Saved entries

-=-=-

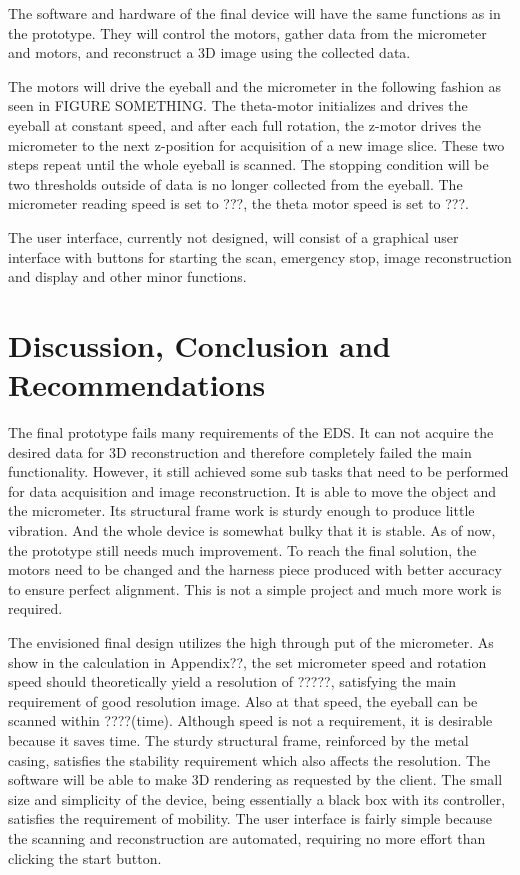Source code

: \documentclass{article}
\begin{document}
The software and hardware of the final device will have the same functions as in the prototype. They will control the motors, gather data from the micrometer and motors, and reconstruct a 3D image using the collected data. 

The motors will drive the eyeball and the micrometer in the following fashion as seen in FIGURE SOMETHING. The theta-motor initializes and drives the eyeball at constant speed, and after each 
full rotation, the z-motor drives the micrometer to the next z-position for acquisition of a new image slice. These two steps repeat until the whole eyeball is scanned. The stopping condition will be two thresholds outside of data is no longer collected from the eyeball. The micrometer reading speed is set to ???, the theta motor speed is set to ???.

The user interface, currently not designed, will consist of a graphical user interface with buttons for starting the scan, emergency stop, image reconstruction and display and other minor functions. 


\section{Discussion, Conclusion and Recommendations}
\label{sec:concl-recomm}

The final prototype fails many requirements of the EDS. It can not acquire the desired data for 3D 
reconstruction and therefore completely failed the main functionality. However, it still achieved some sub 
tasks that need to be performed for data acquisition and image reconstruction. It is able to move the object 
and the micrometer. Its structural frame work is sturdy enough to produce little vibration. And the whole 
device is somewhat bulky that it is stable. As of now, the prototype still needs much improvement. To 
reach the final solution, the motors need to be changed and the harness piece produced with better 
accuracy to ensure perfect alignment. This is not a simple project and much more work is required.

The envisioned final design utilizes the high through put of the micrometer. As show in the calculation in 
Appendix??, the set micrometer speed and rotation speed should theoretically yield a resolution of ?????, 
satisfying the main requirement of good resolution image. Also at that speed, the eyeball can be scanned 
within ????(time). Although speed is not a requirement, it is desirable because it saves time. The sturdy 
structural frame, reinforced by the metal casing, satisfies the stability requirement which also affects the 
resolution. The software will be able to make 3D rendering as requested by the client. The small size and 
simplicity of the device, being essentially a black box with its controller, satisfies the requirement of 
mobility. The user interface is fairly simple because the scanning and reconstruction are automated, 
requiring no more effort than clicking the start button. 
\end{document}
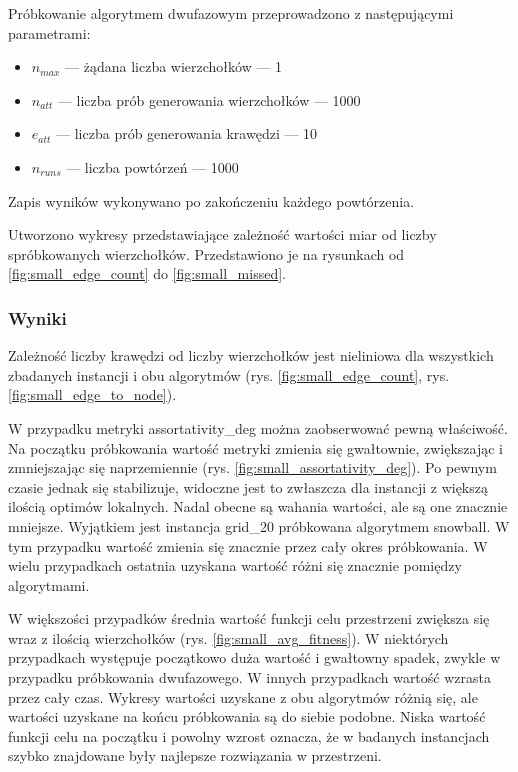 Próbkowanie algorytmem dwufazowym przeprowadzono z następującymi parametrami:
\begin{itemize}
    \item $n_{max}$ --- żądana liczba wierzchołków --- 1
    \item $n_{att}$ --- liczba prób generowania wierzchołków --- 1000
    \item $e_{att}$ --- liczba prób generowania krawędzi --- 10
    \item $n_{runs}$ --- liczba powtórzeń --- 1000
\end{itemize}
Zapis wyników wykonywano po zakończeniu każdego powtórzenia.

Utworzono wykresy przedstawiające zależność wartości miar od liczby spróbkowanych wierzchołków.
Przedstawiono je na rysunkach od \ref{fig:small_edge_count} do \ref{fig:small_missed}.

\subsubsection{Wyniki}

Zależność liczby krawędzi od liczby wierzchołków jest nieliniowa dla wszystkich zbadanych instancji i obu algorytmów (rys. \ref{fig:small_edge_count}, rys. \ref{fig:small_edge_to_node}).

W przypadku metryki assortativity\_deg można zaobserwować pewną właściwość.
Na początku próbkowania wartość metryki zmienia się gwałtownie, zwiększając i zmniejszając się naprzemiennie (rys. \ref{fig:small_assortativity_deg}).
Po pewnym czasie jednak się stabilizuje, widoczne jest to zwłaszcza dla instancji z większą ilością optimów lokalnych.
Nadal obecne są wahania wartości, ale są one znacznie mniejsze.
Wyjątkiem jest instancja grid\_20 próbkowana algorytmem snowball.
W tym przypadku wartość zmienia się znacznie przez cały okres próbkowania.
W wielu przypadkach ostatnia uzyskana wartość różni się znacznie pomiędzy algorytmami.

W większości przypadków średnia wartość funkcji celu przestrzeni zwiększa się wraz z ilością wierzchołków (rys. \ref{fig:small_avg_fitness}).
W niektórych przypadkach występuje początkowo duża wartość i gwałtowny spadek, zwykle w przypadku próbkowania dwufazowego.
W innych przypadkach wartość wzrasta przez cały czas.
Wykresy wartości uzyskane z obu algorytmów różnią się, ale wartości uzyskane na końcu próbkowania są do siebie podobne.
Niska wartość funkcji celu na początku i powolny wzrost oznacza, że w badanych instancjach szybko znajdowane były
najlepsze rozwiązania w przestrzeni.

-=-=-

_REQUIRED ACTION_
In repeating the entries, exclude the pictures and alter nothing else.

_RESPONSE FOR THIS EXERCISE_
Source code

: \documentclass{article}
\begin{document}
The software and hardware of the final device will have the same functions as in the prototype. They will control the motors, gather data from the micrometer and motors, and reconstruct a 3D image using the collected data. 

The motors will drive the eyeball and the micrometer in the following fashion as seen in FIGURE SOMETHING. The theta-motor initializes and drives the eyeball at constant speed, and after each 
full rotation, the z-motor drives the micrometer to the next z-position for acquisition of a new image slice. These two steps repeat until the whole eyeball is scanned. The stopping condition will be two thresholds outside of data is no longer collected from the eyeball. The micrometer reading speed is set to ???, the theta motor speed is set to ???.

The user interface, currently not designed, will consist of a graphical user interface with buttons for starting the scan, emergency stop, image reconstruction and display and other minor functions. 


\section{Discussion, Conclusion and Recommendations}
\label{sec:concl-recomm}

The final prototype fails many requirements of the EDS. It can not acquire the desired data for 3D 
reconstruction and therefore completely failed the main functionality. However, it still achieved some sub 
tasks that need to be performed for data acquisition and image reconstruction. It is able to move the object 
and the micrometer. Its structural frame work is sturdy enough to produce little vibration. And the whole 
device is somewhat bulky that it is stable. As of now, the prototype still needs much improvement. To 
reach the final solution, the motors need to be changed and the harness piece produced with better 
accuracy to ensure perfect alignment. This is not a simple project and much more work is required.

The envisioned final design utilizes the high through put of the micrometer. As show in the calculation in 
Appendix??, the set micrometer speed and rotation speed should theoretically yield a resolution of ?????, 
satisfying the main requirement of good resolution image. Also at that speed, the eyeball can be scanned 
within ????(time). Although speed is not a requirement, it is desirable because it saves time. The sturdy 
structural frame, reinforced by the metal casing, satisfies the stability requirement which also affects the 
resolution. The software will be able to make 3D rendering as requested by the client. The small size and 
simplicity of the device, being essentially a black box with its controller, satisfies the requirement of 
mobility. The user interface is fairly simple because the scanning and reconstruction are automated, 
requiring no more effort than clicking the start button. 
\end{document}
 Próbkowanie algorytmem dwufazowym przeprowadzono z następującymi parametrami:
\begin{itemize}
    \item $n_{max}$ --- żądana liczba wierzchołków --- 1
    \item $n_{att}$ --- liczba prób generowania wierzchołków --- 1000
    \item $e_{att}$ --- liczba prób generowania krawędzi --- 10
    \item $n_{runs}$ --- liczba powtórzeń --- 1000
\end{itemize}
Zapis wyników wykonywano po zakończeniu każdego powtórzenia.

Utworzono wykresy przedstawiające zależność wartości miar od liczby spróbkowanych wierzchołków.
Przedstawiono je na rysunkach od \ref{fig:small_edge_count} do \ref{fig:small_missed}.

\subsubsection{Wyniki}

Zależność liczby krawędzi od liczby wierzchołków jest nieliniowa dla wszystkich zbadanych instancji i obu algorytmów (rys. \ref{fig:small_edge_count}, rys. \ref{fig:small_edge_to_node}).

W przypadku metryki assortativity\_deg można zaobserwować pewną właściwość.
Na początku próbkowania wartość metryki zmienia się gwałtownie, zwiększając i zmniejszając się naprzemiennie (rys. \ref{fig:small_assortativity_deg}).
Po pewnym czasie jednak się stabilizuje, widoczne jest to zwłaszcza dla instancji z większą ilością optimów lokalnych.
Nadal obecne są wahania wartości, ale są one znacznie mniejsze.
Wyjątkiem jest instancja grid\_20 próbkowana algorytmem snowball.
W tym przypadku wartość zmienia się znacznie przez cały okres próbkowania.
W wielu przypadkach ostatnia uzyskana wartość różni się znacznie pomiędzy algorytmami.

W większości przypadków średnia wartość funkcji celu przestrzeni zwiększa się wraz z ilością wierzchołków (rys. \ref{fig:small_avg_fitness}).
W niektórych przypadkach występuje początkowo duża wartość i gwałtowny spadek, zwykle w przypadku próbkowania dwufazowego.
W innych przypadkach wartość wzrasta przez cały czas.
Wykresy wartości uzyskane z obu algorytmów różnią się, ale wartości uzyskane na końcu próbkowania są do siebie podobne.
Niska wartość funkcji celu na początku i powolny wzrost oznacza, że w badanych instancjach szybko znajdowane były
najlepsze rozwiązania w przestrzeni.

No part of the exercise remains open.